The Highlanders have hurt foes inside in recent seasons, thanks to frontcourt players such as Janayla White and Jada Worthy on the 2017 and 2018 WNIT teams and Lydia Rivers and Sydney Nunley on the 2019 NCAA tournament team.

Nunley was again a threat last season, when she made the All-Big South second team as a senior.

Coach Mike McGuire is planning a different offensive approach this year.

“This year’s team is different … because I think we have more guards … who are ready to contribute,” said McGuire, whose team opens the season Wednesday at North Carolina. “We’ll probably look a little bit more smaller on the court.

“We’re not going to be quite as dominant or as strong in the post as we’ve been. We’ve had Janayla White, Jayda Worthy, Lydia Rivers, Sydney Nunley.

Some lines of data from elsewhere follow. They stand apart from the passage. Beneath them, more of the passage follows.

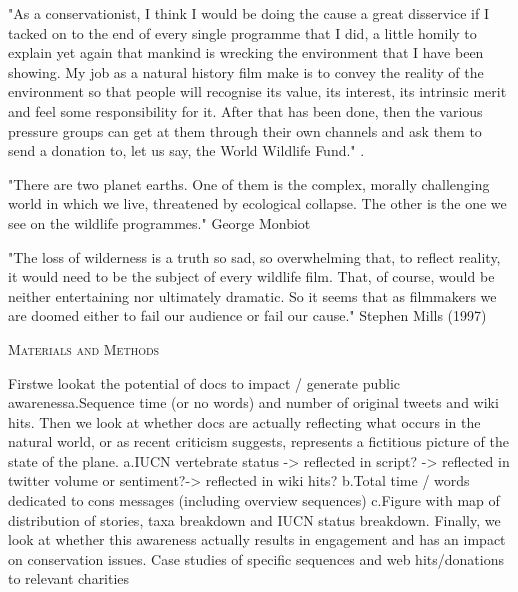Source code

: \documentclass[12pt,letterpaper]{article}
\renewcommand{\section}[1]{%
\bigskip
\begin{center}
\begin{Large}
\normalfont\scshape #1
\medskip
\end{Large}
\end{center}}
\begin{document}
"As a conservationist, I think I would be doing the cause a great disservice if I tacked on to the end of every single programme that I did, a little homily to explain yet again that mankind is wrecking the environment that I have been showing. My job as a natural history film make is to convey the reality of the environment so that people will recognise its value, its interest, its intrinsic merit and feel some responsibility for it. After that has been done, then the various pressure groups can get at them through their own channels and ask them to send a donation to, let us say, the World Wildlife Fund." \cite{burgess1984exploring}.

"There are two planet earths. One of them is the complex, morally challenging world in which we live, threatened by ecological collapse. The other is the one we see on the wildlife programmes." George Monbiot

"The loss of wilderness is a truth so sad, so overwhelming that, to reflect reality, it would need to be the subject of every wildlife film. That, of course, would be neither entertaining nor ultimately dramatic. So it seems that as filmmakers we are doomed either to fail our audience or fail our cause."
Stephen Mills (1997)

%
%
\section{Materials and Methods}
Firstwe lookat the potential of docs to impact / generate public awarenessa.Sequence time (or no words) and number of original tweets and wiki hits. Then we look at whether docs are actually reflecting what occurs in the natural world, or as recent criticism suggests, represents a fictitious picture of the state of the plane. a.IUCN vertebrate status -> reflected in script? -> reflected in twitter volume or sentiment?-> reflected in wiki hits? b.Total time / words dedicated to cons messages (including overview sequences) c.Figure with map of distribution of stories, taxa breakdown and IUCN status breakdown. Finally, we look at whether this awareness actually results in engagement and has an impact on conservation issues. Case studies of specific sequences and web hits/donations to relevant charities

%
%
\end{document}
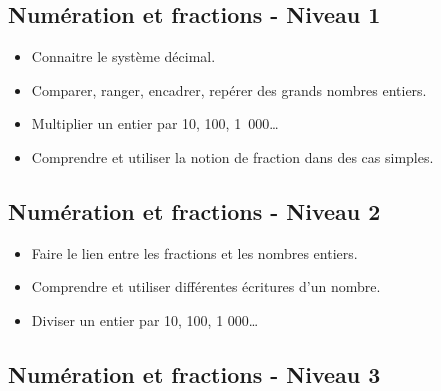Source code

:\documentclass[a4paper,12pt,fleqn]{article}
\begin{document}
\renewcommand{\labelitemi}{}

\subsection*{Numération et fractions - Niveau 1}

\begin{itemize}
	\item {}Connaitre le système décimal.
	\item {}Comparer, ranger, encadrer, repérer des grands nombres entiers.
	\item {}Multiplier un entier par 10, 100, 1~000\ldots
	\item {}Comprendre et utiliser la notion de fraction dans des cas simples.

\end{itemize}

\subsection*{Numération et fractions - Niveau 2}

\begin{itemize}
	\item {}Faire le lien entre les fractions et les nombres entiers.
	\item {}Comprendre et utiliser différentes écritures d’un nombre.
	\item {}Diviser un entier par 10, 100, 1 000…
\end{itemize}

\subsection*{Numération et fractions - Niveau 3}
\end{document}
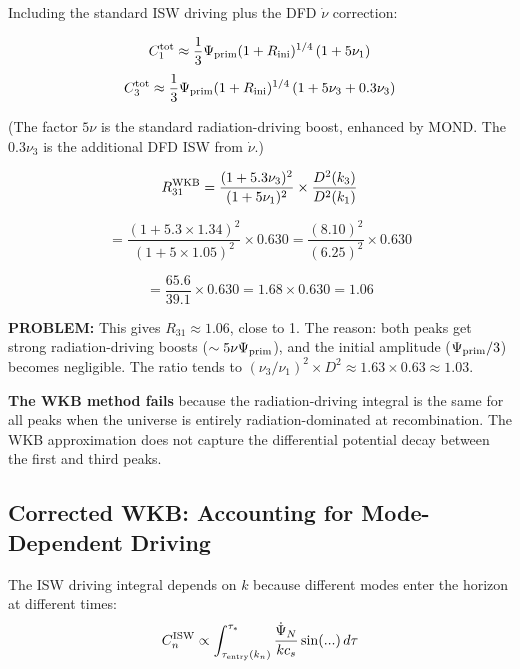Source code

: \documentclass[11pt,a4paper]{article}
\begin{document}
Including the standard ISW driving plus the DFD $\dot{\nu}$ correction:

\begin{equation}
C_1^{\rm tot} \approx \frac{1}{3}\Psi_{\rm prim}(1+R_{\rm ini})^{1/4}\left(1 + 5\nu_1\right)
\end{equation}
\begin{equation}
C_3^{\rm tot} \approx \frac{1}{3}\Psi_{\rm prim}(1+R_{\rm ini})^{1/4}\left(1 + 5\nu_3 + 0.3\nu_3\right)
\end{equation}

(The factor $5\nu$ is the standard radiation-driving boost, enhanced by MOND. The $0.3\nu_3$ is the additional DFD ISW from $\dot{\nu}$.)

\begin{equation}
R_{31}^{\rm WKB} = \frac{(1 + 5.3\nu_3)^2}{(1 + 5\nu_1)^2} \times \frac{D^2(k_3)}{D^2(k_1)}
\end{equation}

\begin{equation}
= \frac{(1 + 5.3\times 1.34)^2}{(1 + 5\times 1.05)^2} \times 0.630 = \frac{(8.10)^2}{(6.25)^2} \times 0.630
\end{equation}

\begin{equation}
= \frac{65.6}{39.1} \times 0.630 = 1.68 \times 0.630 = 1.06
\end{equation}

\textbf{PROBLEM:} This gives $R_{31} \approx 1.06$, close to 1. The reason: both peaks get strong radiation-driving boosts ($\sim 5\nu\Psi_{\rm prim}$), and the initial amplitude ($\Psi_{\rm prim}/3$) becomes negligible. The ratio tends to $(\nu_3/\nu_1)^2 \times D^2 \approx 1.63 \times 0.63 \approx 1.03$.

\textbf{The WKB method fails} because the radiation-driving integral is the same for all peaks when the universe is entirely radiation-dominated at recombination. The WKB approximation does not capture the differential potential decay between the first and third peaks.

\subsection{Corrected WKB: Accounting for Mode-Dependent Driving}

The ISW driving integral depends on $k$ because different modes enter the horizon at different times:
\begin{equation}
C_n^{\rm ISW} \propto \int_{\tau_{\rm entry}(k_n)}^{\tau_*}\frac{\dot{\Psi}_N}{kc_s}\sin(...)\,d\tau
\end{equation}
\end{document}
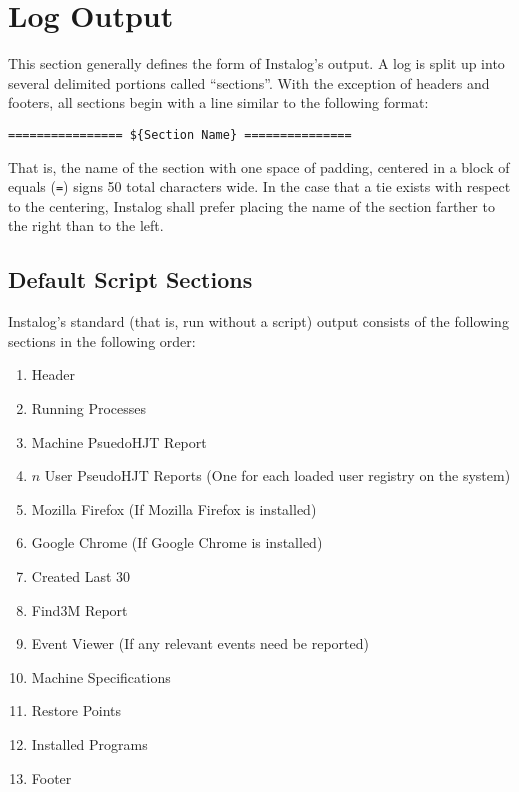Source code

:\section{Log Output} \label{sec:log_output}
This section generally defines the form of Instalog's output. A log is split up
into several delimited portions called ``sections''. With the exception of
headers and footers, all sections begin with a line similar to the following
format:

\begin{verbatim}
================ ${Section Name} ===============
\end{verbatim}

That is, the name of the section with one space of padding, centered in a block
of equals (\verb|=|) signs 50 total characters wide. In the case that a tie
exists with respect to the centering, Instalog shall prefer placing the name of
the section farther to the right than to the left.

\subsection{Default Script Sections} \label{sec:default_script_sections}
Instalog's standard (that is, run without a script) output consists of the
following sections in the following order:
\begin{enumerate}
    \item Header
    \item Running Processes
    \item Machine PsuedoHJT Report
    \item $n$ User PseudoHJT Reports (One for each loaded user registry on the
    system)
    \item Mozilla Firefox (If Mozilla Firefox is installed)
    \item Google Chrome (If Google Chrome is installed)
    \item Created Last 30
    \item Find3M Report
    \item Event Viewer (If any relevant events need be reported)
    \item Machine Specifications
    \item Restore Points
    \item Installed Programs
    \item Footer
\end{enumerate}


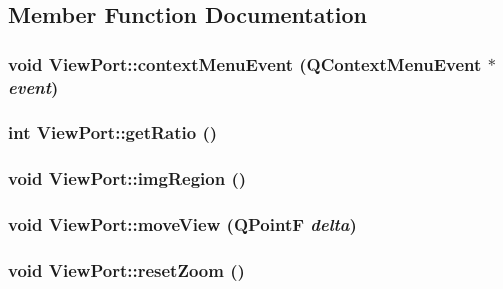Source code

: \subsection{Member Function Documentation}
\hypertarget{classViewPort_af3c98b34c5ff602bd74c5b95425de4a9}{
\subsubsection[{contextMenuEvent}]{\setlength{\rightskip}{0pt plus 5cm}void ViewPort::contextMenuEvent (QContextMenuEvent $\ast$ {\em event})}}
\label{classViewPort_af3c98b34c5ff602bd74c5b95425de4a9}
\hypertarget{classViewPort_a969eb1a036822f1f500dd832c1f45d11}{
\subsubsection[{getRatio}]{\setlength{\rightskip}{0pt plus 5cm}int ViewPort::getRatio ()}}
\label{classViewPort_a969eb1a036822f1f500dd832c1f45d11}
\hypertarget{classViewPort_a60f919b3f7329bb5de060fa3befda08b}{
\subsubsection[{imgRegion}]{\setlength{\rightskip}{0pt plus 5cm}void ViewPort::imgRegion ()}}
\label{classViewPort_a60f919b3f7329bb5de060fa3befda08b}
\hypertarget{classViewPort_a3e318f428a0d0cc2e5c3835f1c77cc06}{
\subsubsection[{moveView}]{\setlength{\rightskip}{0pt plus 5cm}void ViewPort::moveView (QPointF {\em delta})}}
\label{classViewPort_a3e318f428a0d0cc2e5c3835f1c77cc06}
\hypertarget{classViewPort_af9e56726827ee1679b536d90586b3add}{
\subsubsection[{resetZoom}]{\setlength{\rightskip}{0pt plus 5cm}void ViewPort::resetZoom ()}}
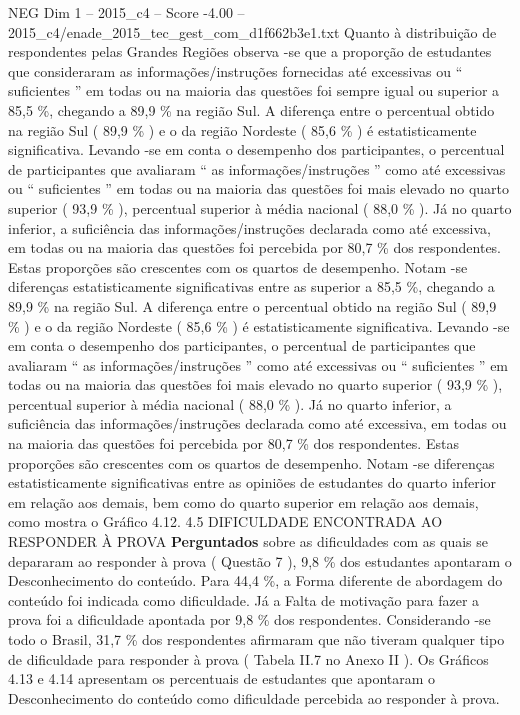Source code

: \begin{textsample}{NEG Dim 1 – 2015\_c4 – Score -4.00 – 2015\_c4/enade\_2015\_tec\_gest\_com\_d1f662b3e1.txt}
Quanto à distribuição de respondentes pelas Grandes Regiões observa -se que a proporção de estudantes que consideraram as informações/instruções fornecidas até excessivas ou “ suficientes ” em todas ou na maioria das questões foi sempre igual ou superior a 85,5 \%, chegando a 89,9 \% na região Sul.
A diferença entre o percentual obtido na região Sul ( 89,9 \% ) e o da região Nordeste ( 85,6 \% ) é estatisticamente significativa.
Levando -se em conta o desempenho dos participantes, o percentual de participantes que avaliaram “ as informações/instruções ” como até excessivas ou “ suficientes ” em todas ou na maioria das questões foi mais elevado no quarto superior ( 93,9 \% ), percentual superior à média nacional ( 88,0 \% ).
Já no quarto inferior, a suficiência das informações/instruções declarada como até excessiva, em todas ou na maioria das questões foi percebida por 80,7 \% dos respondentes.
Estas proporções são crescentes com os quartos de desempenho.
Notam -se diferenças estatisticamente significativas entre as superior a 85,5 \%, chegando a 89,9 \% na região Sul.
A diferença entre o percentual obtido na região Sul ( 89,9 \% ) e o da região Nordeste ( 85,6 \% ) é estatisticamente significativa.
Levando -se em conta o desempenho dos participantes, o percentual de participantes que avaliaram “ as informações/instruções ” como até excessivas ou “ suficientes ” em todas ou na maioria das questões foi mais elevado no quarto superior ( 93,9 \% ), percentual superior à média nacional ( 88,0 \% ).
Já no quarto inferior, a suficiência das informações/instruções declarada como até excessiva, em todas ou na maioria das questões foi percebida por 80,7 \% dos respondentes.
Estas proporções são crescentes com os quartos de desempenho.
Notam -se diferenças estatisticamente significativas entre as opiniões de estudantes do quarto inferior em relação aos demais, bem como do quarto superior em relação aos demais, como mostra o Gráfico 4.12. 4.5 DIFICULDADE ENCONTRADA AO RESPONDER À PROVA \textbf{Perguntados} sobre as dificuldades com as quais se depararam ao responder à prova ( Questão 7 ), 9,8 \% dos estudantes apontaram o Desconhecimento do conteúdo.
Para 44,4 \%, a Forma diferente de abordagem do conteúdo foi indicada como dificuldade.
Já a Falta de motivação para fazer a prova foi a dificuldade apontada por 9,8 \% dos respondentes.
Considerando -se todo o Brasil, 31,7 \% dos respondentes afirmaram que não tiveram qualquer tipo de dificuldade para responder à prova ( Tabela II.7 no Anexo II ).
Os Gráficos 4.13 e 4.14 apresentam os percentuais de estudantes que apontaram o Desconhecimento do conteúdo como dificuldade percebida ao responder à prova.

\end{textsample}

When push came to shove, we could just throw the ball inside and let them play one-on-one.

“This year’s team will become more perimeter-oriented. … We’ll play with more space — a little more four out, maybe some five out.”

Junior guard Makaila Wilson said the Highlanders are “trying to spread the floor and run a little bit more.”

“We’re going to be super athletic and we’re going to be very fast,” she said.

But the schedule could have an impact on how much Radford runs up the court.

To cut down on travel during the coronavirus pandemic, the Big South has changed its scheduling format for league play.

Radford will play each of its league rivals on back-to-back days at one site, as opposed to playing two different schools over the course of a week.

McGuire’s squad will open Big South play with games at Longwood on Dec. 15-16.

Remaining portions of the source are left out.